15:35 - ÖVP verteidigt "Asyl auf Zeit"

ÖVP-Generalsekretär Gernot Blümel hat die Pläne seiner Partei für "Asyl auf Zeit" verteidigt. "Wir müssen in Österreich weg von der Möglichkeit einer Aberkennung des Asyls hin zu grundsätzlich zeitlich begrenztem Schutz", erklärte er in einer Aussendung.

In Richtung SPÖ und Grüne meinte Blümel: "Wer glaubt, Kritik an konkreten Vorschlägen üben zu müssen, der sollte sich zuerst mit der Faktenlage beschäftigen und danach abzuwägen, ob wirklich jede Wortmeldung sinnvoll ist." Denn klar sei, dass es eine gemeinsame Kraftanstrengung aller politisch Verantwortlichen bei der Asyl- und Flüchtlingsthematik brauche.

14:55 - NGO fordert Psychotherapie für Traumatisierte

Der Wiener Verein Hemayat - die NGO betreut seit 20 Jahren Folter- und Kriegsüberlebende - hat sich am Montag für eine möglichst rasche psychotherapeutische Unterstützung für traumatisierte Flüchtlinge starkgemacht.
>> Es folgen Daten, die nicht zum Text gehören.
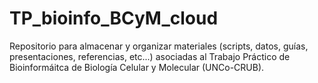 # TP_bioinfo_BCyM_cloud
Repositorio para almacenar y organizar materiales (scripts, datos, guías, presentaciones, referencias, etc...) asociadas al Trabajo Práctico de Bioinformáitca de Biología Celular y Molecular (UNCo-CRUB).
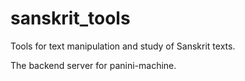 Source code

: # sanskrit_tools
Tools for text manipulation and study of Sanskrit texts.

The backend server for panini-machine.

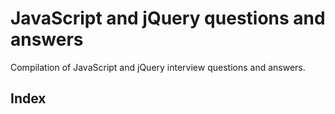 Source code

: JavaScript and jQuery questions and answers
=====================================

Compilation of JavaScript and jQuery interview questions and answers.

Index
-----


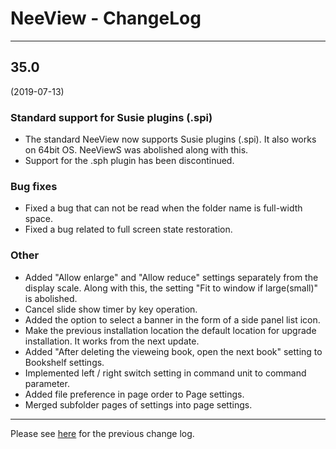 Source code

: # NeeView <VERSION/> - ChangeLog

----

## 35.0
(2019-07-13)

### Standard support for Susie plugins (.spi)

* The standard NeeView now supports Susie plugins (.spi). It also works on 64bit OS. NeeViewS was abolished along with this.
* Support for the .sph plugin has been discontinued.

### Bug fixes

* Fixed a bug that can not be read when the folder name is full-width space.
* Fixed a bug related to full screen state restoration.

### Other

* Added "Allow enlarge" and "Allow reduce" settings separately from the display scale. Along with this, the setting "Fit to window if large(small)" is abolished.
* Cancel slide show timer by key operation.
* Added the option to select a banner in the form of a side panel list icon.
* Make the previous installation location the default location for upgrade installation. It works from the next update.
* Added "After deleting the vieweing book, open the next book" setting to Bookshelf settings.
* Implemented left / right switch setting in command unit to command parameter.
* Added file preference in page order to Page settings.
* Merged subfolder pages of settings into page settings.

----

Please see [here](https://bitbucket.org/neelabo/neeview/wiki/ChangeLog) for the previous change log.

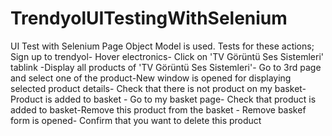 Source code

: # TrendyolUITestingWithSelenium
UI Test with Selenium 
Page Object Model is used.
Tests for these actions;
Sign up to trendyol- Hover electronics- Click on 'TV Görüntü Ses Sistemleri' tablink -Display all products of 'TV Görüntü Ses Sistemleri'- Go to 3rd page and select one of the product-New window is opened for displaying selected product details- Check that there is not product on my basket- Product is added to basket - Go to my basket page- Check that product is added to basket-Remove this product from the basket - Remove baskef form is opened- Confirm that you want to delete this product
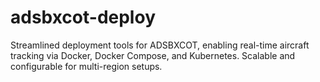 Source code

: # adsbxcot-deploy
Streamlined deployment tools for ADSBXCOT, enabling real-time aircraft tracking via Docker, Docker Compose, and Kubernetes. Scalable and configurable for multi-region setups.
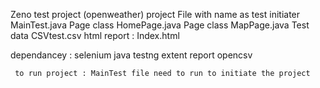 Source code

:   Zeno test project (openweather) 
    project File with name as 
      test initiater        MainTest.java
      Page class            HomePage.java
      Page class             MapPage.java
     Test data              CSVtest.csv
     html report :          Index.html

dependancey : 
              selenium java
              testng
              extent report
              opencsv

              


     to run project : MainTest file need to run to initiate the project 

     

     
            
  
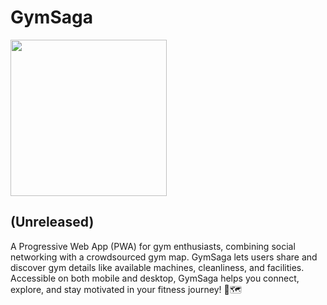 # GymSaga

<img src="https://github.com/user-attachments/assets/a6b522c5-b7fd-42bf-93c6-407a9eb8bc8c" width="250">

## (Unreleased)

A Progressive Web App (PWA) for gym enthusiasts, combining social networking with a crowdsourced gym map. GymSaga lets users share and discover gym details like available machines, cleanliness, and facilities. Accessible on both mobile and desktop, GymSaga helps you connect, explore, and stay motivated in your fitness journey! 💪🗺️
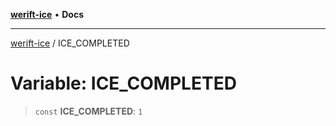 [**werift-ice**](../README.md) • **Docs**

***

[werift-ice](../globals.md) / ICE\_COMPLETED

# Variable: ICE\_COMPLETED

> `const` **ICE\_COMPLETED**: `1`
Damit wären chronische psychische und somatische Erkrankungen zu verhindern, gab Geschäftsführerin Cecilia Heiss zu bedenken.

Eine Psychotherapie wirke stabilisierend auf Menschen, die aufgrund extrem belastender Erlebnisse unter Symptomen wie Durchschlafstörungen, Konzentrationsschwierigkeiten, Entfremdung gegenüber der Familie und psychosomatischen Schmerzattacken bis hin zu Flashbacks leiden, gab Heiss in einer Presseaussendung zu bedenken. Eine fachgerechte Behandlung sei als grundlegende Voraussetzung für eine erfolgreiche Integration in Österreich anzusehen.

Nicht nur Erwachsene, auch viele Kinder und Jugendliche, die Folter, Krieg und Flucht erlebt haben, suchen bei Hemayat Hilfe. Knapp 300 Menschen - darunter 40 Minderjährige - müssen jedoch bis zu eineinhalb Jahre auf einen Therapieplatz warten, weil die öffentlichen Subventionen nicht ausreichen, um die Traumatisierten zeitgerecht zu versorgen. "In der jetzigen Situation brauchen wir dringend eine langfristige Basisfinanzierung und Verträge mit den Krankenkassen. Wir hätten nämlich ausreichend Therapeuten und Therapieräume für weit mehr Therapien. Das Problem sind stets die fehlenden finanziellen Mittel", erklärte Heiss.

14:25 - Schelling: Kosten für Budget anrechnen

Finanzminister Hans Jörg Schelling (ÖVP) hat neuerlich die Anrechnung der Kosten für Flüchtlingsausgaben im Stabilitäts- und Wachstumspakt gefordert. "Wir stellen den Stabilitätspakt in keiner Weise in Frage. Aber es gibt einige Länder in der EU, die besonders stark durch die Kosten der Flüchtlingskrise betroffen sind".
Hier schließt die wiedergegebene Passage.